▶ _Your goal_
Copy out, from the data, each line containing the string "into".

Dataset entries
>>>
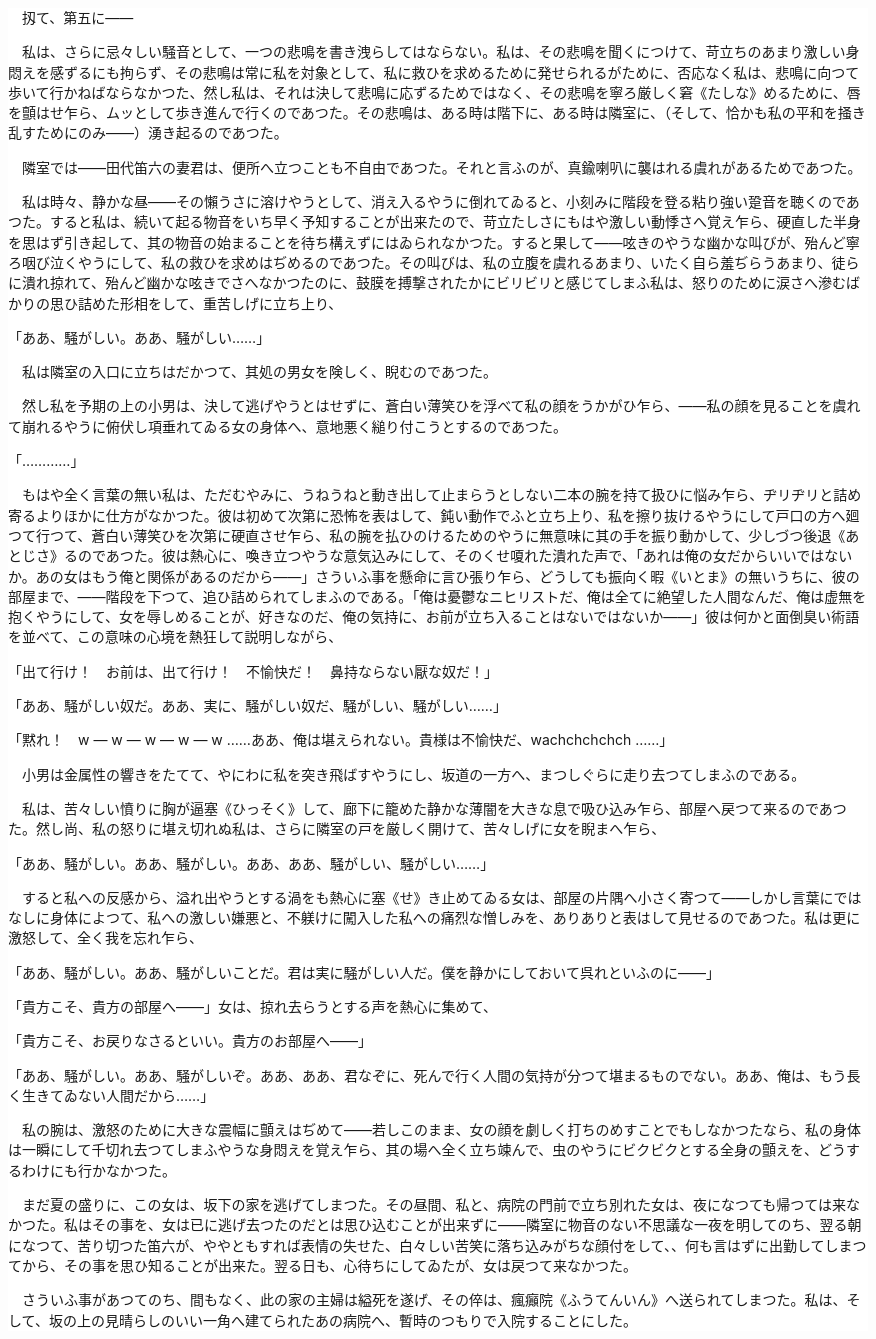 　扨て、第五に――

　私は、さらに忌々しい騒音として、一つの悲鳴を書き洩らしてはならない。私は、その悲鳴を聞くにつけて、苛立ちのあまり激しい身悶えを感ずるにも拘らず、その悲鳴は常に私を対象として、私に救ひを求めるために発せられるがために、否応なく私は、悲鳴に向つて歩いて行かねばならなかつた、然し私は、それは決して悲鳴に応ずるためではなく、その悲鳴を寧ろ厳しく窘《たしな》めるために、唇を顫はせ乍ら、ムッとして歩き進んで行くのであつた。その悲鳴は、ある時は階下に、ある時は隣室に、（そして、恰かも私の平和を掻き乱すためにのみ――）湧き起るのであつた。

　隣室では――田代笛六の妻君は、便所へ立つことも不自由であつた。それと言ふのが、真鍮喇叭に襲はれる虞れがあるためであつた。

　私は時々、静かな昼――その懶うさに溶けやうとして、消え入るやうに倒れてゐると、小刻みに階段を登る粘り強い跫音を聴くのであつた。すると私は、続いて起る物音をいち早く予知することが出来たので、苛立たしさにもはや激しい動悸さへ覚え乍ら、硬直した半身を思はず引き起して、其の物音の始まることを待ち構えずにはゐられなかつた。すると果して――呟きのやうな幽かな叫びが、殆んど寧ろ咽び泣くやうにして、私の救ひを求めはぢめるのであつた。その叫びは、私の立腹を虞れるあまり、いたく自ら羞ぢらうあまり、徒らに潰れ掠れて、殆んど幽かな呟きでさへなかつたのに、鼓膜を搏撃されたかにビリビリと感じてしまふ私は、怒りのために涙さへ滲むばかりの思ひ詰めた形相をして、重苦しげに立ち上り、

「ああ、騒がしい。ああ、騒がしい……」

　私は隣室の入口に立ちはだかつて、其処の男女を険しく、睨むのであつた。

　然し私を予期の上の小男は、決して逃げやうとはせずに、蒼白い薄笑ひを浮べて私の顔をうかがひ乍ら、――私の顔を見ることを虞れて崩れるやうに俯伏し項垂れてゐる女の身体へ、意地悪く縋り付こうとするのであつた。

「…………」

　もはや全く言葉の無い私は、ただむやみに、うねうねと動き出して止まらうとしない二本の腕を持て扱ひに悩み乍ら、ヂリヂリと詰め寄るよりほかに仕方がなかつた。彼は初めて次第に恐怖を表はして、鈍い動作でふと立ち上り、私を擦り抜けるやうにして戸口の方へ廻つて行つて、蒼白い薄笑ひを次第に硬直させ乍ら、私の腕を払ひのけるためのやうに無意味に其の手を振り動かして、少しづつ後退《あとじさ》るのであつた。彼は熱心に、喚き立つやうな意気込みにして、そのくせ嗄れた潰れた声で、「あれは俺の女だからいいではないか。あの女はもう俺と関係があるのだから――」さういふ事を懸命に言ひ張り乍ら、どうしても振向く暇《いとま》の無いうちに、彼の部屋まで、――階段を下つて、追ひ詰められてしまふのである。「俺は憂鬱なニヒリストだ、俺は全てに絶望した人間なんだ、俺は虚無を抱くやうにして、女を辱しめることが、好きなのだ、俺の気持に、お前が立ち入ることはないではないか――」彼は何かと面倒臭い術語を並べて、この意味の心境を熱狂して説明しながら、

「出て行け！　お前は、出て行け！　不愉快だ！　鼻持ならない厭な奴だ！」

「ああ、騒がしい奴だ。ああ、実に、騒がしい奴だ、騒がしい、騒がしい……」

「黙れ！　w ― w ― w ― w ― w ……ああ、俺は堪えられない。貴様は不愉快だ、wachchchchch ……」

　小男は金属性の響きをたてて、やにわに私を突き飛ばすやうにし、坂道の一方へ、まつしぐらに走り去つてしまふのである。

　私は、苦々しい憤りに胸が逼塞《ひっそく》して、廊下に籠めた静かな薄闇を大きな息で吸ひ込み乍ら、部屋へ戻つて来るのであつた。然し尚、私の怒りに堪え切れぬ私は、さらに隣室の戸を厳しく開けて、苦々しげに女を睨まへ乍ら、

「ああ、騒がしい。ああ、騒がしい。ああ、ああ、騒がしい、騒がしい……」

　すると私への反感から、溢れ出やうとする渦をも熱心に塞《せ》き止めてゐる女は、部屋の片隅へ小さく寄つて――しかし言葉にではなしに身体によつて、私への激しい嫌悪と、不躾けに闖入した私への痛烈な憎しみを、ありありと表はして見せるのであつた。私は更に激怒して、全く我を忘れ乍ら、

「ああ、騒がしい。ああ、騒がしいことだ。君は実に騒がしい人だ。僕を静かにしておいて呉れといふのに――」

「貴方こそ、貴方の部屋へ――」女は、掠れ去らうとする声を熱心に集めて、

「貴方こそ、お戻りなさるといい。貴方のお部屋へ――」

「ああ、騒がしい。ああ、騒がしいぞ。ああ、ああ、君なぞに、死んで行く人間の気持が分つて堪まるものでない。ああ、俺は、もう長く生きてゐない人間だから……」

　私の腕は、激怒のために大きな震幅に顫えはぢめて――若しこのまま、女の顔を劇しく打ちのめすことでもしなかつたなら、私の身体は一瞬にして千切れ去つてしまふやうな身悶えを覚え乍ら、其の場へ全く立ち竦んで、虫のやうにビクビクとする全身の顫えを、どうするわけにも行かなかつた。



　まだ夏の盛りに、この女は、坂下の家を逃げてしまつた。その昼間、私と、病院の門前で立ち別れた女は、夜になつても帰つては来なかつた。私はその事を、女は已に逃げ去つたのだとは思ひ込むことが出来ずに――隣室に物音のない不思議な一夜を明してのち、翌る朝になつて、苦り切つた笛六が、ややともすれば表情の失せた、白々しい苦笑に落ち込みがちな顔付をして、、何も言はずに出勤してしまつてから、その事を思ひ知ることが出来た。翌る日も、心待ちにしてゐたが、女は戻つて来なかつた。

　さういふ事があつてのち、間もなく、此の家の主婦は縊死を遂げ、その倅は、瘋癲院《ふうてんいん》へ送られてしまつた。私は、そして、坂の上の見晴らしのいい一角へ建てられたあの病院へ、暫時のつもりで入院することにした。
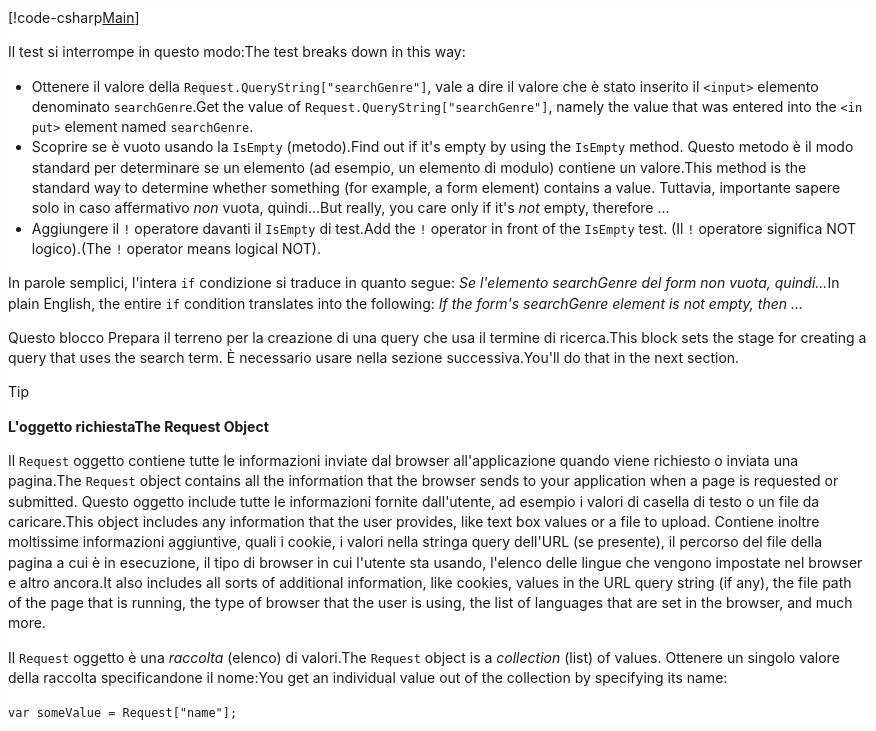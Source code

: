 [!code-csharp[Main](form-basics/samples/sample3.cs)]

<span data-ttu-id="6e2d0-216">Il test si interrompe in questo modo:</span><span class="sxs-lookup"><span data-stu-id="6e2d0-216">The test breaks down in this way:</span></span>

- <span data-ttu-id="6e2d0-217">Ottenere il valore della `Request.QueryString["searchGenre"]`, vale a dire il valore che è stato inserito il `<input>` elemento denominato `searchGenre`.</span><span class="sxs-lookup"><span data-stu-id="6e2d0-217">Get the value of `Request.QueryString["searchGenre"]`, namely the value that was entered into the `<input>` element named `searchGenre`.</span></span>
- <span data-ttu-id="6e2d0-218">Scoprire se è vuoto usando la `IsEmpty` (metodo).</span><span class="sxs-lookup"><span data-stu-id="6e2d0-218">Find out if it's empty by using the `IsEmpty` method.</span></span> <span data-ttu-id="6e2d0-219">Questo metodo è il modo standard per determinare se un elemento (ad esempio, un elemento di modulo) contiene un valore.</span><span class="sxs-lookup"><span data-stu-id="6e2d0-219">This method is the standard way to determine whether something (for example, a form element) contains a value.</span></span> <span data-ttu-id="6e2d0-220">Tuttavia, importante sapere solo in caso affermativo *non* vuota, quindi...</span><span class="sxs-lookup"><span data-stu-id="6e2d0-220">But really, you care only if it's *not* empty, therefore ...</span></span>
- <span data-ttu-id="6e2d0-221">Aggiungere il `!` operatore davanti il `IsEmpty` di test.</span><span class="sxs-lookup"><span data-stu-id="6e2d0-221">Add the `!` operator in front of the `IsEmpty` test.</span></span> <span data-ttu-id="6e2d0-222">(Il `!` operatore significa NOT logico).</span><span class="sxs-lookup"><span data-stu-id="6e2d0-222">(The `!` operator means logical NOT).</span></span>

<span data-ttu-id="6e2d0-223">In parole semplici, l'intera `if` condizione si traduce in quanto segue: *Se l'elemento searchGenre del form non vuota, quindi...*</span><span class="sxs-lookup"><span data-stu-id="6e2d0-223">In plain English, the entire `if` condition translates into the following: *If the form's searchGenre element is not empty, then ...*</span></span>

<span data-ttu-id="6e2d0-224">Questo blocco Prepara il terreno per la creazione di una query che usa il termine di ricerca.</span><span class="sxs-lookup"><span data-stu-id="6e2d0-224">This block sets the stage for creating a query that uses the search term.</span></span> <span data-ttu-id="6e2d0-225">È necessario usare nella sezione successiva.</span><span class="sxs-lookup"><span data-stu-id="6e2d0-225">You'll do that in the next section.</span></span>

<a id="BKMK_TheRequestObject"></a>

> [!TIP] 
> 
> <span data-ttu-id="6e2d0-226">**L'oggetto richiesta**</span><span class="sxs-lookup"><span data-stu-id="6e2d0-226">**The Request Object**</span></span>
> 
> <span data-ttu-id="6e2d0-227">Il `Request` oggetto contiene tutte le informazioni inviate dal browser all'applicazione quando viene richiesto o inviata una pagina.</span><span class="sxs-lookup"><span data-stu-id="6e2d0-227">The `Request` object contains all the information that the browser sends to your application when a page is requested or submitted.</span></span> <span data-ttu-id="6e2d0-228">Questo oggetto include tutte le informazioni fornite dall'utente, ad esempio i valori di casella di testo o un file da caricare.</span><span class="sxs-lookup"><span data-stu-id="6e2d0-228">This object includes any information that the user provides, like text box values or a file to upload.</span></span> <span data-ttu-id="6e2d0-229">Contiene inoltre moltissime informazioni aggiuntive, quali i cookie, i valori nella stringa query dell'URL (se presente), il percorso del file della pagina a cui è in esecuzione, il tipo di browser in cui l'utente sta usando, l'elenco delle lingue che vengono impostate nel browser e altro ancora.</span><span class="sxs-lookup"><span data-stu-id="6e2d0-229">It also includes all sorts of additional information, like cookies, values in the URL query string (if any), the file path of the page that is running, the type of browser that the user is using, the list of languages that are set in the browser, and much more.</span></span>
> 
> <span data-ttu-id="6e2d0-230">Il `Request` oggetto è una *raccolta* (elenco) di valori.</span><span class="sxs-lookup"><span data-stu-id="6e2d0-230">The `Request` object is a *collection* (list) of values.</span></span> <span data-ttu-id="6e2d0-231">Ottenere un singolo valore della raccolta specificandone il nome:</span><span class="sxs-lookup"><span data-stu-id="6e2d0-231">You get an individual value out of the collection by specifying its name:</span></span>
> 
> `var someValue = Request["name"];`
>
<<<
▶ _Exercise response_
- <span data-ttu-id="6e2d0-217">Ottenere il valore della `Request.QueryString["searchGenre"]`, vale a dire il valore che è stato inserito il `<input>` elemento denominato `searchGenre`.</span><span class="sxs-lookup"><span data-stu-id="6e2d0-217">Get the value of `Request.QueryString["searchGenre"]`, namely the value that was entered into the `<input>` element named `searchGenre`.</span></span>
<span data-ttu-id="6e2d0-223">In parole semplici, l'intera `if` condizione si traduce in quanto segue: *Se l'elemento searchGenre del form non vuota, quindi...*</span><span class="sxs-lookup"><span data-stu-id="6e2d0-223">In plain English, the entire `if` condition translates into the following: *If the form's searchGenre element is not empty, then ...*</span></span>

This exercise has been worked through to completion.